DATA PROVIDED:
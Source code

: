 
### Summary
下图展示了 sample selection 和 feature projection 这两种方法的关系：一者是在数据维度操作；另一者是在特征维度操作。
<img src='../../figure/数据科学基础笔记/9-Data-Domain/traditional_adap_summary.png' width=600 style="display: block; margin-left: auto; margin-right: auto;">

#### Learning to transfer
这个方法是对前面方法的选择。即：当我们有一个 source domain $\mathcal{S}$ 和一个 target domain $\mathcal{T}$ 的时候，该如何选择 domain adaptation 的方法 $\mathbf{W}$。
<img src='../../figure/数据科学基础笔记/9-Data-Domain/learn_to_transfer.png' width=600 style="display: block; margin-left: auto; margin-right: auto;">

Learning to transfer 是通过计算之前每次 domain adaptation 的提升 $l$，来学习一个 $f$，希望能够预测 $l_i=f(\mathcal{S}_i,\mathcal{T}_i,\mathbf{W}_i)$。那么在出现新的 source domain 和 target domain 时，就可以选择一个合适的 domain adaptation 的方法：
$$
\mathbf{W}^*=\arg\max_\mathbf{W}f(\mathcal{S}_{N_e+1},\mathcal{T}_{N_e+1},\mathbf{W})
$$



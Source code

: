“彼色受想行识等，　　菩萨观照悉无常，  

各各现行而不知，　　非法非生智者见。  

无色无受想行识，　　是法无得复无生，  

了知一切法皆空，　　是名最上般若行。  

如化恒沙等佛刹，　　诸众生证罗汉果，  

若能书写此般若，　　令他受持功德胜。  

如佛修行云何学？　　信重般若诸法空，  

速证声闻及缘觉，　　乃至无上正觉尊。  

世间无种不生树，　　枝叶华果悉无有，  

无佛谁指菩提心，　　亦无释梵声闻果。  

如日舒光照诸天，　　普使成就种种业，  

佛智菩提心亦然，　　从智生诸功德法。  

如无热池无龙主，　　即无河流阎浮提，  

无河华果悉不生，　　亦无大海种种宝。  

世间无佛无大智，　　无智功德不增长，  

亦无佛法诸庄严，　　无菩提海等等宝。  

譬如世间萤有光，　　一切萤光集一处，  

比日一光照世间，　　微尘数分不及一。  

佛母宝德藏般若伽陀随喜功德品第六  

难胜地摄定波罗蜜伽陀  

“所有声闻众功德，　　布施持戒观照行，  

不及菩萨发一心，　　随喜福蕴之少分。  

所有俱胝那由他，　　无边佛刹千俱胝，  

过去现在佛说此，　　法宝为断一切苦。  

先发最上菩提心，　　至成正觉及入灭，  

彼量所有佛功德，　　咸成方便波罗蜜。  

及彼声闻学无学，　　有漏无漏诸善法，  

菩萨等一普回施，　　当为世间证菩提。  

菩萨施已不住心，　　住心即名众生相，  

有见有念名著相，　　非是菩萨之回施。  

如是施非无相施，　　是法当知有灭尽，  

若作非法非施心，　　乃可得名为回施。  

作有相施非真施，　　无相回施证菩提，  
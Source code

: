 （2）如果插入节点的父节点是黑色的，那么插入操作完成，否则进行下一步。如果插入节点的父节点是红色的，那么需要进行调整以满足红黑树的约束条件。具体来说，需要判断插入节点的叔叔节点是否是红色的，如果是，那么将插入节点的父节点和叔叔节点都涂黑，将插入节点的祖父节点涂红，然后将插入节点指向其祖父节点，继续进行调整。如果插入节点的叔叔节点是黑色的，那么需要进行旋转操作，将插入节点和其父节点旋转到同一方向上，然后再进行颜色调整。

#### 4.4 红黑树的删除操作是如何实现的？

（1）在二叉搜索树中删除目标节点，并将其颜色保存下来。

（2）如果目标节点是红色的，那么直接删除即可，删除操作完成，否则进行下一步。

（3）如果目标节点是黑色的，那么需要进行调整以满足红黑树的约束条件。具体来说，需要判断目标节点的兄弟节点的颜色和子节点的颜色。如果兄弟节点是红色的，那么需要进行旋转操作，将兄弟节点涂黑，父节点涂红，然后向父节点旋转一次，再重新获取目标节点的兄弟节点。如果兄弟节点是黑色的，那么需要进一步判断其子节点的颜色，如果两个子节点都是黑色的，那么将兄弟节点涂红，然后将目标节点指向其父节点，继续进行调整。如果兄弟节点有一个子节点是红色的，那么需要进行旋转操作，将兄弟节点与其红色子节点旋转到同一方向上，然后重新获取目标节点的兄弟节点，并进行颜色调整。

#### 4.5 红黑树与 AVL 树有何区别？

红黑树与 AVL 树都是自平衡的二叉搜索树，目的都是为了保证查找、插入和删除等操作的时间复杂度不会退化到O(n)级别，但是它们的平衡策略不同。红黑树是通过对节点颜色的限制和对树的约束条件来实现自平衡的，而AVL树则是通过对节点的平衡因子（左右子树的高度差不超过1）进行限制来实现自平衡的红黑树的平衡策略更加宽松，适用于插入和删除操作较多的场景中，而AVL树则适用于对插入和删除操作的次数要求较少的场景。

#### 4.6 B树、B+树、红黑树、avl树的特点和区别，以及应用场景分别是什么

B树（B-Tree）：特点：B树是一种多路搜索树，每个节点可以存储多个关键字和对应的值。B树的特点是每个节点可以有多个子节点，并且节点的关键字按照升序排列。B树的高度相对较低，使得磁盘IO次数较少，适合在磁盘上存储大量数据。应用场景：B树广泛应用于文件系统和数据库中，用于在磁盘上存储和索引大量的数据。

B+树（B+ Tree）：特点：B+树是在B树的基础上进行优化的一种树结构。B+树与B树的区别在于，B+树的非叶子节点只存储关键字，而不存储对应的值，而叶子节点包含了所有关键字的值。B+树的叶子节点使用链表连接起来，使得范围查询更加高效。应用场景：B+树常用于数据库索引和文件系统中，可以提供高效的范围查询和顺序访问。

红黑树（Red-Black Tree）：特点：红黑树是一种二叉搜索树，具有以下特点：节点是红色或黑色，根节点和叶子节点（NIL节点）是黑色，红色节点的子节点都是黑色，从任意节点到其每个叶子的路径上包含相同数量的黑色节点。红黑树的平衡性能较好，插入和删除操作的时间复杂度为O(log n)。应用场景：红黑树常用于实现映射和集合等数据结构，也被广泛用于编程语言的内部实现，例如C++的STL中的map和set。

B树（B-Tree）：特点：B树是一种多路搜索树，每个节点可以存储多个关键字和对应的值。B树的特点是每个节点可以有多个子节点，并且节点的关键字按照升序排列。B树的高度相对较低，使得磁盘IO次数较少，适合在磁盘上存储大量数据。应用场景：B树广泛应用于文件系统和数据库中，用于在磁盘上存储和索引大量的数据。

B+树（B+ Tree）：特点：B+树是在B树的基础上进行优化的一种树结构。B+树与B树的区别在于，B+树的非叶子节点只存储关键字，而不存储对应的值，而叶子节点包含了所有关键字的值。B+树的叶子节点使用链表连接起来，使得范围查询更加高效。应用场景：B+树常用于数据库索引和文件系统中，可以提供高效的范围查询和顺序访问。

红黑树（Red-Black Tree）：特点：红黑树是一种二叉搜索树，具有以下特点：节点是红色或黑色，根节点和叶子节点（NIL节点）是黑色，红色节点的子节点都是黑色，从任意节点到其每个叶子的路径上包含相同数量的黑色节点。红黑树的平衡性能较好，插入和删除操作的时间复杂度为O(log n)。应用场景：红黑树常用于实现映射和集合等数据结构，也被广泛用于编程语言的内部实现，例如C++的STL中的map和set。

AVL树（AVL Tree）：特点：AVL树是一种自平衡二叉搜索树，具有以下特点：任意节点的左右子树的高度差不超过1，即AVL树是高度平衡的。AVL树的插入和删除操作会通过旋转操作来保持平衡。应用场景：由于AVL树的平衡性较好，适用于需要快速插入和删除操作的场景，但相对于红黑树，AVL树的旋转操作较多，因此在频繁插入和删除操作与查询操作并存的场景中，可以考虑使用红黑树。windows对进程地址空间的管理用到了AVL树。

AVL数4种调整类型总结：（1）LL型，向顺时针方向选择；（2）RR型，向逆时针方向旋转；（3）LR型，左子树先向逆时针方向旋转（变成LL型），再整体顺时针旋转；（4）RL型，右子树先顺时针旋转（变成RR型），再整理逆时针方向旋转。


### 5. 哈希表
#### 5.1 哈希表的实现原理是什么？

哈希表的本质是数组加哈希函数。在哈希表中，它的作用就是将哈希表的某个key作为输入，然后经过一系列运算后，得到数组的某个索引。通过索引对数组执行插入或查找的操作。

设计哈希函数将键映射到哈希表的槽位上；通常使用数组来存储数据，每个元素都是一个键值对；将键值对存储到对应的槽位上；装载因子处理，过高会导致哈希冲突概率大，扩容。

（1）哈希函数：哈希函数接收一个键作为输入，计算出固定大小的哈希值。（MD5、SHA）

TASK STATEMENT: Looking through the records, copy out every line in which the word "display" is found.

TASK OUTPUT:
<img src='../../figure/数据科学基础笔记/9-Data-Domain/traditional_adap_summary.png' width=600 style="display: block; margin-left: auto; margin-right: auto;">
<img src='../../figure/数据科学基础笔记/9-Data-Domain/learn_to_transfer.png' width=600 style="display: block; margin-left: auto; margin-right: auto;">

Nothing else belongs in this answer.